_Task brief_
When you repeat the records, keep every word exact and drop each picture.

_Data for this exercise_
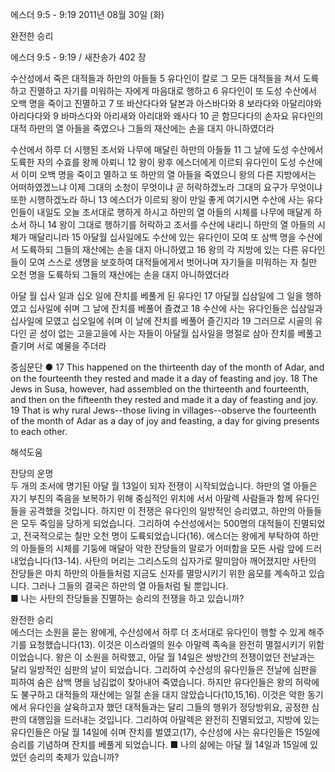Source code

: 에스더 9:5 - 9:19 
2011년 08월 30일 (화)

완전한 승리



에스더 9:5 - 9:19 / 새찬송가 402 장


수산성에서 죽은 대적들과 하만의 아들들 
5 유다인이 칼로 그 모든 대적들을 쳐서 도륙하고 진멸하고 자기를 미워하는 자에게 마음대로 행하고 6 유다인이 또 도성 수산에서 오백 명을 죽이고 진멸하고 7 또 바산다다와 달본과 아스바다와 8 보라다와 아달리야와 아리다다와 9 바마스다와 아리새와 아리대와 왜사다 10 곧 함므다다의 손자요 유다인의 대적 하만의 열 아들을 죽였으나 그들의 재산에는 손을 대지 아니하였더라   

수산에서 하루 더 시행된 조서와 나무에 매달린 하만의 아들들
11 그 날에 도성 수산에서 도륙한 자의 수효를 왕께 아뢰니 12 왕이 왕후 에스더에게 이르되 유다인이 도성 수산에서 이미 오백 명을 죽이고 멸하고 또 하만의 열 아들을 죽였으니 왕의 다른 지방에서는 어떠하였겠느냐 이제 그대의 소청이 무엇이냐 곧 허락하겠노라 그대의 요구가 무엇이냐 또한 시행하겠노라 하니 13 에스더가 이르되 왕이 만일 좋게 여기시면 수산에 사는 유다인들이 내일도 오늘 조서대로 행하게 하시고 하만의 열 아들의 시체를 나무에 매달게 하소서 하니 14 왕이 그대로 행하기를 허락하고 조서를 수산에 내리니 하만의 열 아들의 시체가 매달리니라 15 아달월 십사일에도 수산에 있는 유다인이 모여 또 삼백 명을 수산에서 도륙하되 그들의 재산에는 손을 대지 아니하였고 16 왕의 각 지방에 있는 다른 유다인들이 모여 스스로 생명을 보호하여 대적들에게서 벗어나며 자기들을 미워하는 자 칠만 오천 명을 도륙하되 그들의 재산에는 손을 대지 아니하였더라   

아달 월 십사 일과 십오 일에 잔치를 베풀게 된 유다인 
17 아달월 십삼일에 그 일을 행하였고 십사일에 쉬며 그 날에 잔치를 베풀어 즐겼고 18 수산에 사는 유다인들은 십삼일과 십사일에 모였고 십오일에 쉬며 이 날에 잔치를 베풀어 즐긴지라 19 그러므로 시골의 유다인 곧 성이 없는 고을고을에 사는 자들이 아달월 십사일을 명절로 삼아 잔치를 베풀고 즐기며 서로 예물을 주더라   

중심문단 ● 17 This happened on the thirteenth day of the month of Adar, and on the fourteenth they rested and made it a day of feasting and joy. 18 The Jews in Susa, however, had assembled on the thirteenth and fourteenth, and then on the fifteenth they rested and made it a day of feasting and joy. 19 That is why rural Jews--those living in villages--observe the fourteenth of the month of Adar as a day of joy and feasting, a day for giving presents to each other.

해석도움





잔당의 운명  
두 개의 조서에 명기된 아달 월 13일이 되자 전쟁이 시작되었습니다. 하만의 열 아들은 자기 부친의 죽음을 보복하기 위해 중심적인 위치에 서서 아말렉 사람들과 함께 유다인들을 공격했을 것입니다. 하지만 이 전쟁은 유다인의 일방적인 승리였고, 하만의 아들들은 모두 죽임을 당하게 되었습니다. 그리하여 수산성에서는 500명의 대적들이 진멸되었고, 전국적으로는 칠만 오천 명이 도륙되었습니다(16). 에스더는 왕에게 부탁하여 하만의 아들들의 시체를 기둥에 매달아 악한 잔당들의 말로가 어떠함을 모든 사람 앞에 드러내었습니다(13-14). 사탄의 머리는 그리스도의 십자가로 말미암아 깨어졌지만 사탄의 잔당들은 마치 하만의 아들들처럼 지금도 신자를 멸망시키기 위한 음모를 계속하고 있습니다. 그러나 그들의 결국은 하만의 열 아들처럼 될 뿐입니다.  
■ 나는 사탄의 잔당들을 진멸하는 승리의 전쟁을 하고 있습니까? 

완전한 승리  
에스더는 소원을 묻는 왕에게, 수산성에서 하루 더 조서대로 유다인이 행할 수 있게 해주기를 요청했습니다(13). 이것은 이스라엘의 원수 아말렉 족속을 완전히 멸절시키기 위함이었습니다. 왕은 이 소원을 허락했고, 아달 월 14일은 쌍방간의 전쟁이었던 전날과는 달리 일방적인 심판의 날이 되었습니다. 그리하여 수산성의 유다인들은 전날에 심판을 피하여 숨은 삼백 명을 남김없이 찾아내어 죽였습니다. 하지만 유다인들은 왕의 허락에도 불구하고 대적들의 재산에는 일절 손을 대지 않았습니다(10,15,16). 이것은 악한 동기에서 유다인을 살육하고자 했던 대적들과는 달리 그들의 행위가 정당방위요, 공정한 심판의 대행임을 드러내는 것입니다. 그리하여 아말렉은 완전히 진멸되었고, 지방에 있는 유다인들은 아달 월 14일에 쉬며 잔치를 벌였고(17), 수산성에 사는 유다인들은 15일에 승리를 기념하며 잔치를 베풀게 되었습니다.
■ 나의 삶에는 아달 월 14일과 15일에 있었던 승리의 축제가 있습니까?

_Your solution_
Source code

: 에스더 9:5 - 9:19 
2011년 08월 30일 (화)

완전한 승리



에스더 9:5 - 9:19 / 새찬송가 402 장


수산성에서 죽은 대적들과 하만의 아들들 
5 유다인이 칼로 그 모든 대적들을 쳐서 도륙하고 진멸하고 자기를 미워하는 자에게 마음대로 행하고 6 유다인이 또 도성 수산에서 오백 명을 죽이고 진멸하고 7 또 바산다다와 달본과 아스바다와 8 보라다와 아달리야와 아리다다와 9 바마스다와 아리새와 아리대와 왜사다 10 곧 함므다다의 손자요 유다인의 대적 하만의 열 아들을 죽였으나 그들의 재산에는 손을 대지 아니하였더라   

수산에서 하루 더 시행된 조서와 나무에 매달린 하만의 아들들
11 그 날에 도성 수산에서 도륙한 자의 수효를 왕께 아뢰니 12 왕이 왕후 에스더에게 이르되 유다인이 도성 수산에서 이미 오백 명을 죽이고 멸하고 또 하만의 열 아들을 죽였으니 왕의 다른 지방에서는 어떠하였겠느냐 이제 그대의 소청이 무엇이냐 곧 허락하겠노라 그대의 요구가 무엇이냐 또한 시행하겠노라 하니 13 에스더가 이르되 왕이 만일 좋게 여기시면 수산에 사는 유다인들이 내일도 오늘 조서대로 행하게 하시고 하만의 열 아들의 시체를 나무에 매달게 하소서 하니 14 왕이 그대로 행하기를 허락하고 조서를 수산에 내리니 하만의 열 아들의 시체가 매달리니라 15 아달월 십사일에도 수산에 있는 유다인이 모여 또 삼백 명을 수산에서 도륙하되 그들의 재산에는 손을 대지 아니하였고 16 왕의 각 지방에 있는 다른 유다인들이 모여 스스로 생명을 보호하여 대적들에게서 벗어나며 자기들을 미워하는 자 칠만 오천 명을 도륙하되 그들의 재산에는 손을 대지 아니하였더라   

아달 월 십사 일과 십오 일에 잔치를 베풀게 된 유다인 
17 아달월 십삼일에 그 일을 행하였고 십사일에 쉬며 그 날에 잔치를 베풀어 즐겼고 18 수산에 사는 유다인들은 십삼일과 십사일에 모였고 십오일에 쉬며 이 날에 잔치를 베풀어 즐긴지라 19 그러므로 시골의 유다인 곧 성이 없는 고을고을에 사는 자들이 아달월 십사일을 명절로 삼아 잔치를 베풀고 즐기며 서로 예물을 주더라   

중심문단 ● 17 This happened on the thirteenth day of the month of Adar, and on the fourteenth they rested and made it a day of feasting and joy. 18 The Jews in Susa, however, had assembled on the thirteenth and fourteenth, and then on the fifteenth they rested and made it a day of feasting and joy. 19 That is why rural Jews--those living in villages--observe the fourteenth of the month of Adar as a day of joy and feasting, a day for giving presents to each other.

해석도움





잔당의 운명  
두 개의 조서에 명기된 아달 월 13일이 되자 전쟁이 시작되었습니다. 하만의 열 아들은 자기 부친의 죽음을 보복하기 위해 중심적인 위치에 서서 아말렉 사람들과 함께 유다인들을 공격했을 것입니다. 하지만 이 전쟁은 유다인의 일방적인 승리였고, 하만의 아들들은 모두 죽임을 당하게 되었습니다. 그리하여 수산성에서는 500명의 대적들이 진멸되었고, 전국적으로는 칠만 오천 명이 도륙되었습니다(16). 에스더는 왕에게 부탁하여 하만의 아들들의 시체를 기둥에 매달아 악한 잔당들의 말로가 어떠함을 모든 사람 앞에 드러내었습니다(13-14). 사탄의 머리는 그리스도의 십자가로 말미암아 깨어졌지만 사탄의 잔당들은 마치 하만의 아들들처럼 지금도 신자를 멸망시키기 위한 음모를 계속하고 있습니다. 그러나 그들의 결국은 하만의 열 아들처럼 될 뿐입니다.  
■ 나는 사탄의 잔당들을 진멸하는 승리의 전쟁을 하고 있습니까? 

완전한 승리  
에스더는 소원을 묻는 왕에게, 수산성에서 하루 더 조서대로 유다인이 행할 수 있게 해주기를 요청했습니다(13). 이것은 이스라엘의 원수 아말렉 족속을 완전히 멸절시키기 위함이었습니다. 왕은 이 소원을 허락했고, 아달 월 14일은 쌍방간의 전쟁이었던 전날과는 달리 일방적인 심판의 날이 되었습니다. 그리하여 수산성의 유다인들은 전날에 심판을 피하여 숨은 삼백 명을 남김없이 찾아내어 죽였습니다. 하지만 유다인들은 왕의 허락에도 불구하고 대적들의 재산에는 일절 손을 대지 않았습니다(10,15,16). 이것은 악한 동기에서 유다인을 살육하고자 했던 대적들과는 달리 그들의 행위가 정당방위요, 공정한 심판의 대행임을 드러내는 것입니다. 그리하여 아말렉은 완전히 진멸되었고, 지방에 있는 유다인들은 아달 월 14일에 쉬며 잔치를 벌였고(17), 수산성에 사는 유다인들은 15일에 승리를 기념하며 잔치를 베풀게 되었습니다.
■ 나의 삶에는 아달 월 14일과 15일에 있었던 승리의 축제가 있습니까?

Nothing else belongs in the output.